I steadied my needle and performed one pass. I was confident that I got good material, so let her apply pressure and take a break while I waited for the tech to stain the slides. We chatted about her life.
"My husband and I are going to D.C. tomorrow, for a vacation. So we won't know about the diagnosis until we return. I'm going to be anxious thinking about it, the whole time."
I learned about her children, what they were doing. The slides were ready, so I looked in the scope. It was a great pass. Photo worthy. One to stash away in the files, for the cytotech students. Beautiful magenta metachromatic stroma surrounding football-shaped myoepithelial cells. A pleomorphic adenoma. We were done.
As the tech lowered the clinic chair so she could step down onto the floor, I looked her in the eye. "Have a great trip in D.C. You've got nothing to worry about."
Back in my office, I called the ENT doctor, and told him the diagnosis. "Wonderful. Thanks."
A week and a half later, I received a phone call in my office. It was a transcriptionist. "I've got a lady on the phone, and she wants to talk to you. A patient. She is really upset, and thinks you may have gotten her slides mixed up with someone else. Do you want me to take a message?"
I quickly looked her up on CoPath, saw the name and diagnosis, and remembered her. "No, I'll be happy to talk to her. What line is she on?"
I don't often get phone calls, from patients. The transcriptionist was trying to protect me. We usually leave all the interaction to the clinicians. But having a patient worried and doubtful about my diagnosis alarmed me.
"Hello, Dr. Shyder? Do you remember me?" Her voice was laced with hysteria.

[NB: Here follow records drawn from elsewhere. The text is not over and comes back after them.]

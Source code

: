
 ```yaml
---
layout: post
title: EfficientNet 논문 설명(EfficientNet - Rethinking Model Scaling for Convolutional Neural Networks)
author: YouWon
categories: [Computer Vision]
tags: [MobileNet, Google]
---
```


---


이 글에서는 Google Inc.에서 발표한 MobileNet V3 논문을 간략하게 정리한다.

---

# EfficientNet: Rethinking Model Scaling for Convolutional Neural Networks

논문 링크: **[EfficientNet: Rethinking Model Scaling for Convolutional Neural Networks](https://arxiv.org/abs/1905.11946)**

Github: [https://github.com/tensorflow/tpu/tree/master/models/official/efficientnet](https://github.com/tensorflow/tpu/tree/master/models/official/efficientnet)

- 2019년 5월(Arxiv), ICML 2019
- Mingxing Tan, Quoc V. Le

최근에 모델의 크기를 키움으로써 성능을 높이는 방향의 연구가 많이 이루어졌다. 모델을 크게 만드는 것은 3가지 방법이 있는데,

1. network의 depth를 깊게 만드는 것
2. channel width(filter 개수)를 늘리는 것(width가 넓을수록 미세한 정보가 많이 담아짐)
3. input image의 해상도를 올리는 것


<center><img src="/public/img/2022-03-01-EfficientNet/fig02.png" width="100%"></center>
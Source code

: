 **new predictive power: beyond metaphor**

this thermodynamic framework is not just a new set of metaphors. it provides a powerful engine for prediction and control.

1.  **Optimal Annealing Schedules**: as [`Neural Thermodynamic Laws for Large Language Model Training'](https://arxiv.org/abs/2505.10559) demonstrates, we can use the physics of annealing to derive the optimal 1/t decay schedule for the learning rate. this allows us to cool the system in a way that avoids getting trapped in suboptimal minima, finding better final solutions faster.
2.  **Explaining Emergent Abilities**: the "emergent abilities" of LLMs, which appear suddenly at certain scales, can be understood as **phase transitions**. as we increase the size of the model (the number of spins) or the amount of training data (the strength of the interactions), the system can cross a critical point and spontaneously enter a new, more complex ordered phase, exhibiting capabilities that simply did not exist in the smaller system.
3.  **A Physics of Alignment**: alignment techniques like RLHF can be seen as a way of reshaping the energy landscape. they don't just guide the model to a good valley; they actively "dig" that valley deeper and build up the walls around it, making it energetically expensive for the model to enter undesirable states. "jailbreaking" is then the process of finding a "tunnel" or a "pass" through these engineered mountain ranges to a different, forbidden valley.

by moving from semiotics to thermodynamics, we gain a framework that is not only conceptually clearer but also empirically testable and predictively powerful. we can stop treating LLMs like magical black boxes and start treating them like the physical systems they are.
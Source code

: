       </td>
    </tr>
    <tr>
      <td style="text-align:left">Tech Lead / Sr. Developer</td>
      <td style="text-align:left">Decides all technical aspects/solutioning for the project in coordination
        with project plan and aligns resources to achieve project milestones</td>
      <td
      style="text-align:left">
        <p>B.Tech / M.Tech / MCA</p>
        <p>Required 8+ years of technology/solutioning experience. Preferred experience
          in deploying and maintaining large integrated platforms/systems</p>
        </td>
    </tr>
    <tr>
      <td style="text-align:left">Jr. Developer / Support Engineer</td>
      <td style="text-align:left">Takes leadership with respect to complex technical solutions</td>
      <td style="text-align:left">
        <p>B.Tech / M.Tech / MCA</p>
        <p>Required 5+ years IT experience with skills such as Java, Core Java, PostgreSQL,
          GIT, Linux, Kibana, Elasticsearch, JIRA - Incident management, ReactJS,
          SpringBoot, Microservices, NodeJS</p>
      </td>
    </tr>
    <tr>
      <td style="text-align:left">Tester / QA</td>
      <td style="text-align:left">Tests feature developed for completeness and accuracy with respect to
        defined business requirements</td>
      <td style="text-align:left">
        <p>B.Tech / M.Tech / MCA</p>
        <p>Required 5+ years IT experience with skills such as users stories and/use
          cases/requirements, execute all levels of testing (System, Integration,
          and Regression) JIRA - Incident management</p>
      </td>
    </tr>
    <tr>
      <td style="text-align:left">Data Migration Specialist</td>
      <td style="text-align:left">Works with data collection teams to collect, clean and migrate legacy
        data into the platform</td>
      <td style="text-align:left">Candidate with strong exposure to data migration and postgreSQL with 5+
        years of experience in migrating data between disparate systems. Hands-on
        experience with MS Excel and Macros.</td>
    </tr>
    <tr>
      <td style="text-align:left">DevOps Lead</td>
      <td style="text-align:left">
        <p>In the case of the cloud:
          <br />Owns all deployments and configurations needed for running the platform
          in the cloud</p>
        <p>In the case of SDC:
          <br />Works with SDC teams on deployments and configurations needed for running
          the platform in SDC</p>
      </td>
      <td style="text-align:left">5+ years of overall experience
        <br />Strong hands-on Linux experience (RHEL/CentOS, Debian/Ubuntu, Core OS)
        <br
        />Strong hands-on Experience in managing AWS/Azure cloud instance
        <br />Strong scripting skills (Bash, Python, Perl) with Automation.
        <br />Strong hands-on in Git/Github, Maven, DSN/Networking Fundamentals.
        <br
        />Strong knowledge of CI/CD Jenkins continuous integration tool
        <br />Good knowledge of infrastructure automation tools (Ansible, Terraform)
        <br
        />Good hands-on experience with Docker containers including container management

"Of course. How was your trip?"
"Great, but I just went to the doctor. He told me I would have to have surgery, to remove the mass. You told me I had nothing to worry about, you thought. Are you sure you didn't get my slides mixed up?"
Pleomorphic adenomas are, by rule, benign. One in a million can be cancerous, so they have to be removed surgically. I have seen pictures in books, but never run across a malignant one. I'm a young pathologist, but I'd be willing to wager that none of my 13 partners have ever seen a malignant one, either. I'm guessing at these stats, but malignancy, in a PA, is a true anomaly. As pathologists, we don't discuss diagnosis or treatment with our patients, when performing FNA's. But on the precipice of her vacation, and with her mother's history in my head, I felt moved to console her.
"Yes, they have to be removed. But the vast majority are benign. When I saw the slides, I was thinking of your anxiety about your mother's two cancer diagnoses, and was attempting to reassure you on that point. I apologize for any miscommunication. I realize that having surgery is a big deal, and I am sorry to have misled you. I will be happy to have the slides pulled, and will review them today, since you are worried. If there is any change in diagnosis, I will notify your clinician immediately."
Lesson learned. I won't be so quick to pacify a patient, in the future. My idea of "no big deal," isn't every one's. I'm not the one going under the knife - this week, anyway.